People snickered. A few wrote that it was a typical Meyer move. In a week full of hot-button topics as No. 2 Ohio State tries to go to 25-0 under Meyer and secure a spot in the BCS National Championship Game, Meyer saying no suspension would be coming made at least a few headlines.
He must have been reading -- or at least listening when someone read those headlines to him.
In Indianapolis on Friday for a mandatory Big Ten Championship Game press conference, Meyer announced that Hall won't start the biggest game of his life on Saturday night.
"I'm very, very disappointed in his actions," Meyer said. "He paid the penalty for the fight, which is he missed three quarters of a rivalry game. (What happened) is not Marcus. I'm just really disappointed in his actions."
Apparently more disappointed on Friday than he was on Monday.
It might be a one-drive suspension. It might be a hollow gesture. Whatever happens, it shows that Meyer knows people are watching, listening, waiting for the chance to feed him his own words or catch him with his guard down.

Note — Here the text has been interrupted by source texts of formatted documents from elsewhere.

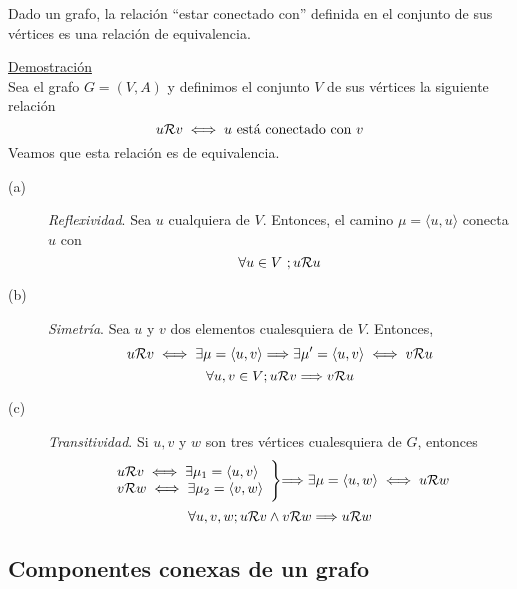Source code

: \begin{fondo}
Dado un grafo, la relación ``estar conectado con'' definida en el conjunto de sus vértices es una relación de equivalencia.
\end{fondo}

\underline{Demostración}\\

Sea el grafo $G = (V,A)$ y definimos el conjunto $V$ de sus vértices la siguiente relación
\[ u {\cal{R}} v \iff u\ \mbox{está conectado con}\ v\]
Veamos que esta relación es de equivalencia.\\
\begin{description}
\item[(a)]\emph{Reflexividad}. Sea $u$ cualquiera de $V$. Entonces, el camino $\mu = \langle u, u \rangle$ conecta $u$ con \\ \hspace*{-.1in}{$u$, luego}
\[ \forall u \in V\ ; u {\cal{R}} u \]
\hspace*{-.1in}{es decir $\cal R$ es reflexiva.}
\item[(b)]\emph{Simetría}. Sea $u$ y $v$ dos elementos cualesquiera de $V$. Entonces,
\[ u {\cal{R}} v \iff \exists \mu = \langle u, v \rangle \Longrightarrow \exists \mu' = \langle u, v \rangle \iff v {\cal{R}} u \]
\hspace*{-.1in}{luego,}
\[ \forall u, v \in V ; u {\cal{R}} v \Longrightarrow v {\cal{R}} u \]
\item[(c)]\emph{Transitividad}. Si $u,v$ y $w$ son tres vértices cualesquiera de $G$, entonces
\[
  \begin{array}{l}
    u {\cal{R}} v \iff \exists \mu_1 = \langle u, v \rangle \\
    v {\cal{R}} w \iff \exists \mu_2 = \langle v, w \rangle \\
  \end{array}
  \Biggl\} \Longrightarrow \exists \mu = \langle u, w \rangle \iff u {\cal{R}} w
\]
\hspace*{-.1in}{Bastaría, pues, con unir los caminos $\mu_1$ y $\mu_2$. Por lo tanto}
\[ \forall u, v, w ; u {\cal{R}} v \land v {\cal{R}} w \Longrightarrow u {\cal{R}} w \]
\end{description}

\subsection{Componentes conexas de un grafo}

Meyer knows he might need people on his side, too. The final BCS standings are going to be decided by voters in the coaches and Harris Polls on Sunday. Not that anyone is going to change a vote because Meyer chose to punish Hall, but there's no need to give anyone any extra reason to potentially put Auburn very high in these upcoming final polls and Ohio State much lower than most.
Just in case.
Meyer sweats details. All details. The smallest details. It's part of what makes him such a successful coach. He has only a fourth and fifth gear, and that's part of what drove him out back in 2010.

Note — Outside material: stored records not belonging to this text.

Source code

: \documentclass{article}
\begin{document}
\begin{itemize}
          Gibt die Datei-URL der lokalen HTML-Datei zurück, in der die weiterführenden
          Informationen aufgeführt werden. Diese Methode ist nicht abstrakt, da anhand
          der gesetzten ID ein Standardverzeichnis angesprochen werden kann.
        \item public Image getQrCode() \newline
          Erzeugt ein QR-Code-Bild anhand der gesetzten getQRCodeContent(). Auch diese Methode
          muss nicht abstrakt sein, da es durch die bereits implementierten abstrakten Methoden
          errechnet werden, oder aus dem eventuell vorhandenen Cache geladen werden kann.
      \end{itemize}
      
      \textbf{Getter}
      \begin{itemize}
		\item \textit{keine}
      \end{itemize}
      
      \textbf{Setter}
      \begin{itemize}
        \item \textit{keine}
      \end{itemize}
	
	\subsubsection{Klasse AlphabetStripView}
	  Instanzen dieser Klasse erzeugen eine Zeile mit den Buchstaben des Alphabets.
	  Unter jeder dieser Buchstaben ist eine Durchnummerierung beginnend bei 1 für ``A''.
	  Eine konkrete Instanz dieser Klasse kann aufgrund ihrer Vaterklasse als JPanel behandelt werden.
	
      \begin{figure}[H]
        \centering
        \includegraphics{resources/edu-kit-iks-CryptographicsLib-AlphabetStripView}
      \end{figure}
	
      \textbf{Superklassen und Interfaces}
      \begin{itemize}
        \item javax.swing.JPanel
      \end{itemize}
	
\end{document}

When Meyer came back to coaching, he signed a contract with his wife and children promising he'd do simple things like eat and sleep. He talked about how he used to sit in church and text recruits and not allow himself to enjoy victories because he felt like he should be working on the next one or securing the next mega-recruit.
He didn't much care what people said or thought if it didn't affect winning or cranking the machine into the next gear.
This year, he's gone out of his way to say he's enjoying this Ohio State record win streak. He's willing to let people see the human side of Urban Meyer, however briefly. Chances are the Old Urban was in full effect in the halftime locker room last week, but that's closed-door business. And football business has remained good.
Back in the summer, when star players Carlos Hyde and Bradley Roby got in trouble in early-morning bar incidents around the same time, he promised swift and stern discipline. Even when surveillance tape showed Hyde did not strike a woman, as was alleged, Meyer still suspended him three games for being in the wrong place at the wrong time and putting the program in a negative light.
Whether or not the Old Urban would have done the same, it showed then, too, that New Urban knows not just what's at stake, but how he and his program are perceived.
Even with Hyde suspended, Meyer still suspended the player who then would have been considered Hyde's top backup, Rod Smith, for the season opener for an incident last winter. Ohio State didn't need either to beat Buffalo, and there shouldn't be medals for enforcing rules or doing the right thing, but Meyer seemed willing to both chase titles and help his players understand that part of their improvement curve was being a better person, too.
He hated that Hall and Dontre Wilson got ejected last week, and he must have really hated that still images of Hall flipping the middle finger to the Michigan crowd have been floating around the Internet all week. He's been too busy preparing to know that they're out there, of course, but at least he's listening to somebody and taking two seconds to think of how that reflects on the program.
Meyer needs Hall. He needs Wilson, too. To get back to really being Urban Meyer, he needs a win Saturday night and the ticket to the national championship game that should come with it.
Lots of people will be watching. More than ever, Meyer is fully aware.